Niat itu harus dilakukan setiap hari berpuasa. Karena itu, jika seseorang berniat puasa pada malam pertama Ramadhan untuk satu bulan penuh, maka dianggap belum mencukupi untuk selain hari pertama. Guru kami berkata: Tapi hal itu sebaiknya dilakukan, agar pada hari di mana seseorang lupa berniat di malamnya tetapi berhasil puasanya menurut Imam Malik. Sebagaimana disunnahkan berniat di pagi hari bagi seseorang yang lupa berniat di malam harinya, agar tetap berhasil puasanya menurut Imam Abu Hanifah.

Untuk puasa fardhu --sekalipun puasa nazar, membayar kafarat, atau juga puasa yang diperintahkan oleh imam ketika akan shalat istisqa'-- disyaratkan tabyit, yaitu meletakkan niat di malam hari antara terbenam matahari hingga terbit fajar, sekalipun puasa itu dilakukan oleh anak mumayiz.

Guru kami berkata: Jika seseorang meragukan atas terjadinya niat sebelum atau sesudah fajar, maka niatnya dihukumi tidak sah, sebab pada dasarrnya niat tidak terjadi di malam hari. Sebab, dasar segala hal yang terjadi itu diperkirakan pada masa terdekat. Lain halnya jika ia sudah berniat puasa, lalu meragukan: "Sudah terbit fajar atau belum ketika berniat", karena pada dasarnya fajar itu belum terbit.

Semacam makan dan persetubuhan yang dilakukan setelah niat dan sebelum fajar, adalah tidak membatalkan niat. Tapi jika niat itu telah ia rusak sebelum terbit fajar, maka dengan pasti membutuhkan perbaikan kembali.
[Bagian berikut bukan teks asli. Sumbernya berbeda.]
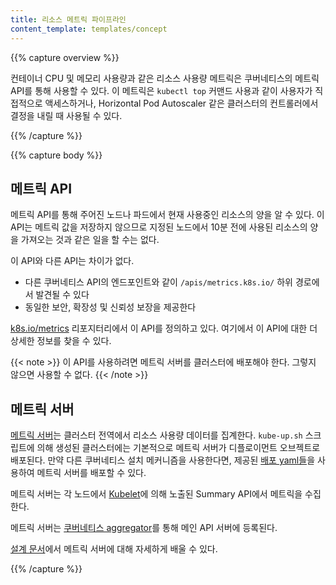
 ```yaml
---
title: 리소스 메트릭 파이프라인
content_template: templates/concept
---
```


{{% capture overview %}}

컨테이너 CPU 및 메모리 사용량과 같은 리소스 사용량 메트릭은 
쿠버네티스의 메트릭 API를 통해 사용할 수 있다. 이 메트릭은 
`kubectl top` 커맨드 사용과 같이 사용자가 직접적으로 액세스하거나, 
Horizontal Pod Autoscaler 같은 클러스터의 컨트롤러에서 결정을 내릴 때 사용될 수 있다. 

{{% /capture %}}


{{% capture body %}}

## 메트릭 API

메트릭 API를 통해 주어진 노드나 파드에서 현재 사용중인 
리소스의 양을 알 수 있다. 이 API는 메트릭 값을 저장하지 
않으므로 지정된 노드에서 10분 전에 사용된 리소스의 양을 
가져오는 것과 같은 일을 할 수는 없다.

이 API와 다른 API는 차이가 없다.

- 다른 쿠버네티스 API의 엔드포인트와 같이 `/apis/metrics.k8s.io/` 하위 경로에서 발견될 수 있다
- 동일한 보안, 확장성 및 신뢰성 보장을 제공한다

[k8s.io/metrics](https://github.com/kubernetes/metrics/blob/master/pkg/apis/metrics/v1beta1/types.go) 
리포지터리에서 이 API를 정의하고 있다. 여기에서 이 API에 대한 더 상세한 정보를 찾을 수 있다.

{{< note >}}
이 API를 사용하려면 메트릭 서버를 클러스터에 배포해야 한다. 그렇지 않으면 사용할 수 없다.
{{< /note >}}

## 메트릭 서버

[메트릭 서버](https://github.com/kubernetes-incubator/metrics-server)는 클러스터 전역에서 리소스 사용량 데이터를 집계한다.
`kube-up.sh` 스크립트에 의해 생성된 클러스터에는 기본적으로 메트릭 서버가 
디플로이먼트 오브젝트로 배포된다. 만약 다른 쿠버네티스 설치 메커니즘을 사용한다면, 제공된 
[배포 yaml들](https://github.com/kubernetes-incubator/metrics-server/tree/master/deploy)을 사용하여 메트릭 서버를 배포할 수 있다.

메트릭 서버는 각 노드에서 [Kubelet](/docs/admin/kubelet/)에 의해 노출된 Summary API에서 메트릭을 수집한다.

메트릭 서버는 [쿠버네티스 aggregator](/docs/concepts/api-extension/apiserver-aggregation/)를 
통해 메인 API 서버에 등록된다.

[설계 문서](https://github.com/kubernetes/community/blob/master/contributors/design-proposals/instrumentation/metrics-server.md)에서 메트릭 서버에 대해 자세하게 배울 수 있다.

{{% /capture %}}
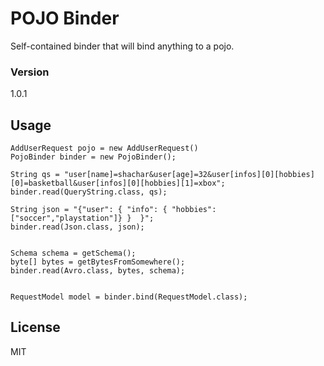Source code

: # POJO Binder
Self-contained binder that will bind anything to a pojo.


### Version
1.0.1

## Usage
```
AddUserRequest pojo = new AddUserRequest()
PojoBinder binder = new PojoBinder();

String qs = "user[name]=shachar&user[age]=32&user[infos][0][hobbies][0]=basketball&user[infos][0][hobbies][1]=xbox";
binder.read(QueryString.class, qs);

String json = "{"user": { "info": { "hobbies": ["soccer","playstation"]} }  }";
binder.read(Json.class, json);


Schema schema = getSchema();
byte[] bytes = getBytesFromSomewhere();
binder.read(Avro.class, bytes, schema);


RequestModel model = binder.bind(RequestModel.class);
```

License
----

MIT

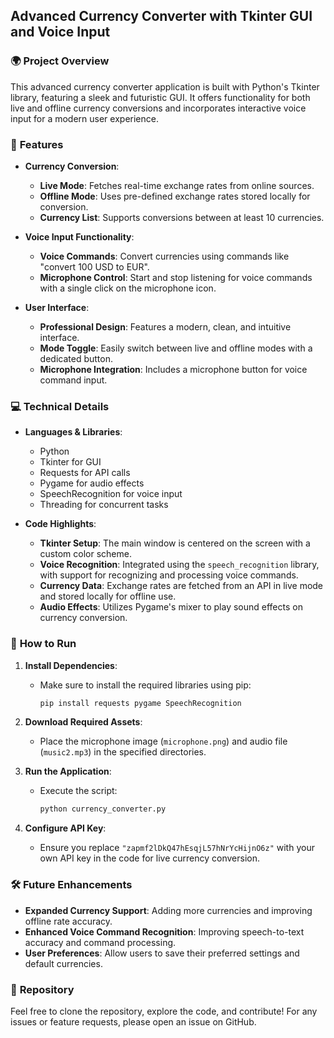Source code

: ## Advanced Currency Converter with Tkinter GUI and Voice Input

### 🌍 **Project Overview**

This advanced currency converter application is built with Python's Tkinter library, featuring a sleek and futuristic GUI. It offers functionality for both live and offline currency conversions and incorporates interactive voice input for a modern user experience. 

### 🔧 **Features**

- **Currency Conversion**:
  - **Live Mode**: Fetches real-time exchange rates from online sources.
  - **Offline Mode**: Uses pre-defined exchange rates stored locally for conversion.
  - **Currency List**: Supports conversions between at least 10 currencies.

- **Voice Input Functionality**:
  - **Voice Commands**: Convert currencies using commands like "convert 100 USD to EUR".
  - **Microphone Control**: Start and stop listening for voice commands with a single click on the microphone icon.

- **User Interface**:
  - **Professional Design**: Features a modern, clean, and intuitive interface.
  - **Mode Toggle**: Easily switch between live and offline modes with a dedicated button.
  - **Microphone Integration**: Includes a microphone button for voice command input.

### 💻 **Technical Details**

- **Languages & Libraries**:
  - Python
  - Tkinter for GUI
  - Requests for API calls
  - Pygame for audio effects
  - SpeechRecognition for voice input
  - Threading for concurrent tasks

- **Code Highlights**:
  - **Tkinter Setup**: The main window is centered on the screen with a custom color scheme.
  - **Voice Recognition**: Integrated using the `speech_recognition` library, with support for recognizing and processing voice commands.
  - **Currency Data**: Exchange rates are fetched from an API in live mode and stored locally for offline use.
  - **Audio Effects**: Utilizes Pygame's mixer to play sound effects on currency conversion.

### 🚀 **How to Run**

1. **Install Dependencies**:
   - Make sure to install the required libraries using pip:
     ```bash
     pip install requests pygame SpeechRecognition
     ```

2. **Download Required Assets**:
   - Place the microphone image (`microphone.png`) and audio file (`music2.mp3`) in the specified directories.

3. **Run the Application**:
   - Execute the script:
     ```bash
     python currency_converter.py
     ```

4. **Configure API Key**:
   - Ensure you replace `"zapmf2lDkQ47hEsqjL57hNrYcHijnO6z"` with your own API key in the code for live currency conversion.

### 🛠 **Future Enhancements**

- **Expanded Currency Support**: Adding more currencies and improving offline rate accuracy.
- **Enhanced Voice Command Recognition**: Improving speech-to-text accuracy and command processing.
- **User Preferences**: Allow users to save their preferred settings and default currencies.

### 📂 **Repository**

Feel free to clone the repository, explore the code, and contribute! For any issues or feature requests, please open an issue on GitHub.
Disyaratkan dalam dalam puasa fardhu, yaitu ta'yin (menentukan), misalnya berniat puasa "Ramadhan, nazar atau kafarat". Yaitu dengan cara setiap malam berniat, bahwa besok akan melakukan puasa Ramadhan, nazar atau kafarat, sekalipun tidak menyatakan sebab kafarat. Karena itu, jika seseorang berniat fardhu puasa atau kefardhuan waktu, maka belum dianggap cukup.

Minimal niat yang dapat mencukupi dalam puasa: nawaitu shauma ramadhan (aku niat berpuasa ramadhan), sekalipun tanpa menyebutkan "fardhu", menurut pendapat yang mu'tamad, sebagaimana penyahihan Imam Nawawi dalam al-Majmu', yang mengikuti pendapat kebanyakan ulama. Sebab puasa Ramadhan yang dilakukan oleh orang baligh itu mesti fardhu. Kesimpulan pembicaraan Ar-Raudhah dan Al-Minhaj, menyebutkan "fardu" itu adalah wajib. 

Begitu juga, niat telah mencukupi meski tanpa menyebutkan "besok hari". Namun menurut Imam Muzjad menyebutkan "besok hari" adalah wajib.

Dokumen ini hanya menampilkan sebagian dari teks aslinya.